Literary News

I was excited about the idea of a second novel by Harper Lee; but as I read the online facts about it, I became mystified and cautious.

For me, the really exciting literary news is that Hippocampus Press will be publishing--at last!--THE ANNOTATED FUNGI FROM YUGGOTH, a book that David Schultz has been working on for over three decades. I believe they hope to have it out in time for NecronomiCon II in Providence. It should prove to be a huge book, complete with 40 new illustrations by Jason Eckhardt. At last--at last!!
 
I think the Utpatel illustrations for Fungi (Collected Poems) would be impossible to surpass. Incredible work; I've grown to feel Fungi to be incomplete without them.
Having said that, Eckhardt is a fine artist and I'm sure he'll do the sonnet sequence justice.
 
Gee, they are still trying to make us believe Rand is a good writer. These stupid libertarians.
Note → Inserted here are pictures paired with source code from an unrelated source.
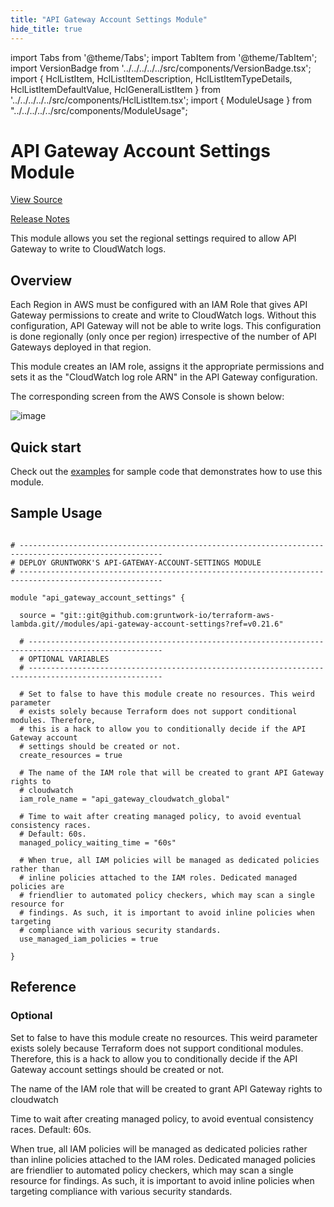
 ```yaml
---
title: "API Gateway Account Settings Module"
hide_title: true
---
```


import Tabs from '@theme/Tabs';
import TabItem from '@theme/TabItem';
import VersionBadge from '../../../../../src/components/VersionBadge.tsx';
import { HclListItem, HclListItemDescription, HclListItemTypeDetails, HclListItemDefaultValue, HclGeneralListItem } from '../../../../../src/components/HclListItem.tsx';
import { ModuleUsage } from "../../../../../src/components/ModuleUsage";

<VersionBadge repoTitle="AWS Lambda" version="0.21.6" />

# API Gateway Account Settings Module

<a href="https://github.com/gruntwork-io/terraform-aws-lambda/tree/main/modules/api-gateway-account-settings" className="link-button" title="View the source code for this module in GitHub.">View Source</a>

<a href="https://github.com/gruntwork-io/terraform-aws-lambda/releases?q=" className="link-button" title="Release notes for only the service catalog versions which impacted this service.">Release Notes</a>

This module allows you set the regional settings required to allow API Gateway to write to CloudWatch logs.

## Overview

Each Region in AWS must be configured with an IAM Role that gives API Gateway permissions to create and write to CloudWatch
logs. Without this configuration, API Gateway will not be able to write logs. This configuration is done regionally
(only once per region) irrespective of the number of API Gateways deployed in that region.

This module creates an IAM role, assigns it the appropriate permissions and sets it as the "CloudWatch log role ARN" in
the API Gateway configuration.

The corresponding screen from the AWS Console is shown below:

![image](/img/reference/modules/terraform-aws-lambda/api-gateway-account-settings/account-settings.png)

## Quick start

Check out the [examples](https://github.com/gruntwork-io/terraform-aws-lambda/tree/main/examples) for sample code that demonstrates how to use this module.

## Sample Usage

<ModuleUsage>

```hcl title="main.tf"

# ------------------------------------------------------------------------------------------------------
# DEPLOY GRUNTWORK'S API-GATEWAY-ACCOUNT-SETTINGS MODULE
# ------------------------------------------------------------------------------------------------------

module "api_gateway_account_settings" {

  source = "git::git@github.com:gruntwork-io/terraform-aws-lambda.git//modules/api-gateway-account-settings?ref=v0.21.6"

  # ----------------------------------------------------------------------------------------------------
  # OPTIONAL VARIABLES
  # ----------------------------------------------------------------------------------------------------

  # Set to false to have this module create no resources. This weird parameter
  # exists solely because Terraform does not support conditional modules. Therefore,
  # this is a hack to allow you to conditionally decide if the API Gateway account
  # settings should be created or not.
  create_resources = true

  # The name of the IAM role that will be created to grant API Gateway rights to
  # cloudwatch
  iam_role_name = "api_gateway_cloudwatch_global"

  # Time to wait after creating managed policy, to avoid eventual consistency races.
  # Default: 60s.
  managed_policy_waiting_time = "60s"

  # When true, all IAM policies will be managed as dedicated policies rather than
  # inline policies attached to the IAM roles. Dedicated managed policies are
  # friendlier to automated policy checkers, which may scan a single resource for
  # findings. As such, it is important to avoid inline policies when targeting
  # compliance with various security standards.
  use_managed_iam_policies = true

}

```

</ModuleUsage>




## Reference

<Tabs>
<TabItem value="inputs" label="Inputs" default>

### Optional

<HclListItem name="create_resources" requirement="optional" type="bool">
<HclListItemDescription>

Set to false to have this module create no resources. This weird parameter exists solely because Terraform does not support conditional modules. Therefore, this is a hack to allow you to conditionally decide if the API Gateway account settings should be created or not.

</HclListItemDescription>
<HclListItemDefaultValue defaultValue="true"/>
</HclListItem>

<HclListItem name="iam_role_name" requirement="optional" type="string">
<HclListItemDescription>

The name of the IAM role that will be created to grant API Gateway rights to cloudwatch

</HclListItemDescription>
<HclListItemDefaultValue defaultValue="&quot;api_gateway_cloudwatch_global&quot;"/>
</HclListItem>

<HclListItem name="managed_policy_waiting_time" requirement="optional" type="string">
<HclListItemDescription>

Time to wait after creating managed policy, to avoid eventual consistency races. Default: 60s.

</HclListItemDescription>
<HclListItemDefaultValue defaultValue="&quot;60s&quot;"/>
</HclListItem>

<HclListItem name="use_managed_iam_policies" requirement="optional" type="bool">
<HclListItemDescription>

When true, all IAM policies will be managed as dedicated policies rather than inline policies attached to the IAM roles. Dedicated managed policies are friendlier to automated policy checkers, which may scan a single resource for findings. As such, it is important to avoid inline policies when targeting compliance with various security standards.

</HclListItemDescription>
<HclListItemDefaultValue defaultValue="true"/>
</HclListItem>

</TabItem>
<TabItem value="outputs" label="Outputs">

<HclListItem name="iam_role_arn">
</HclListItem>

<HclListItem name="iam_role_name">
</HclListItem>

</TabItem>
</Tabs>


<!-- ##DOCS-SOURCER-START
{
  "originalSources": [
    "https://github.com/gruntwork-io/terraform-aws-lambda/tree/main/modules/api-gateway-account-settings/readme.md",
    "https://github.com/gruntwork-io/terraform-aws-lambda/tree/main/modules/api-gateway-account-settings/variables.tf",
    "https://github.com/gruntwork-io/terraform-aws-lambda/tree/main/modules/api-gateway-account-settings/outputs.tf"
  ],
  "sourcePlugin": "module-catalog-api",
  "hash": "ddbb13eeb09b133461e6484bea641776"
}
##DOCS-SOURCER-END -->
It's like David Simon, the creator of The Wire, said: that libertarians did not like to pay taxes and, in order to hide this fact, they created a "philosophy" to justify themselves.
 
Well, just for the record I'm not an Objectivist, but for many years I've had an inexplicable interest in Rand's life and work, even though her political stance and worldview is the total opposite of mine. But I think it's good sometimes to read material by people who one disagrees with. Hell, I don't really agree with Ligotti's philosophical views either, but I still find them interesting.
 
There's quite a few things I enjoyed about The Fountainhead. I wouldn't recommend it much, there are too many boring bits and quite a few unconvincing parts but I just couldn't call it a plainly bad book.
I think Rand was nuts and there is plenty to dislike about her and her work, but it's unfair that people confuse her with a lot of the type of right wingers she despised. She's so widely mocked that she's become underrated. A very minor injustice though, hardly worth losing sleep over.
 
I've never felt a desire to read Rand but I'd check her out before I'd read someone like Hubbard. Rand believed in her philosophy; L. Ron was a cynical opportunist who was probably mentally ill in his last decades. Actually I've gone out of my way to say some nice--and vague--things about her. I figure anyone so despised had to get something right. As Wilhelm Reich said, The truth is so big every system has a little of it.
 
Robert Adam Gilmour, I would agree with you on The Fountainhead, though I probably rate it a little more highly. Having said that, I've never been able to make it through more than one hundred pages of Atlas Shrugged.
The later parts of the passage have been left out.